Source texts of formatted documents:
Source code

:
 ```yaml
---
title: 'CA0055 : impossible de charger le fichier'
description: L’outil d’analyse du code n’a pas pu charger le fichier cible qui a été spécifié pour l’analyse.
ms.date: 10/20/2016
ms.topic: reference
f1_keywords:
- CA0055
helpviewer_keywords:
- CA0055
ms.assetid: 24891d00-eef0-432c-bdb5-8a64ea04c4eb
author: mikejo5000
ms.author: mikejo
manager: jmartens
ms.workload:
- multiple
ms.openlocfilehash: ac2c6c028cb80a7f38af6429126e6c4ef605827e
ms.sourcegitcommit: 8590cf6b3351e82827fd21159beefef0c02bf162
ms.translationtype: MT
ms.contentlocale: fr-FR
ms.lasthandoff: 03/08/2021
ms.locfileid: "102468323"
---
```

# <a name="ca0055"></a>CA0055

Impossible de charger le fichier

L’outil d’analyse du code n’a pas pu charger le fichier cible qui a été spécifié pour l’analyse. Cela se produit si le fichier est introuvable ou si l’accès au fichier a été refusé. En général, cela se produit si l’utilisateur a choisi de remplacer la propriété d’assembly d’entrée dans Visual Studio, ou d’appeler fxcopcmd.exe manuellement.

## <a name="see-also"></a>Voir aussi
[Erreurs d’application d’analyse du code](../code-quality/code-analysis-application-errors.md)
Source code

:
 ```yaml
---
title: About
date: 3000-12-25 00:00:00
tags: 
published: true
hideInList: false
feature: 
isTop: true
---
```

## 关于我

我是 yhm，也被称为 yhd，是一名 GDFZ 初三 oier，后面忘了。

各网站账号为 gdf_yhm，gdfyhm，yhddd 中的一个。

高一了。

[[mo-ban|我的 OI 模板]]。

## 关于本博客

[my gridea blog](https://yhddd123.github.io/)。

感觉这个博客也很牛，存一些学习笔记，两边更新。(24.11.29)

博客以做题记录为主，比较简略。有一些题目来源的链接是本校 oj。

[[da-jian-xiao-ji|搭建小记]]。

EXERCISE DETAILS:
Search the records for the word "date" and copy out every line that holds it.

EXERCISE RESULT:
ms.date: 10/20/2016
date: 3000-12-25 00:00:00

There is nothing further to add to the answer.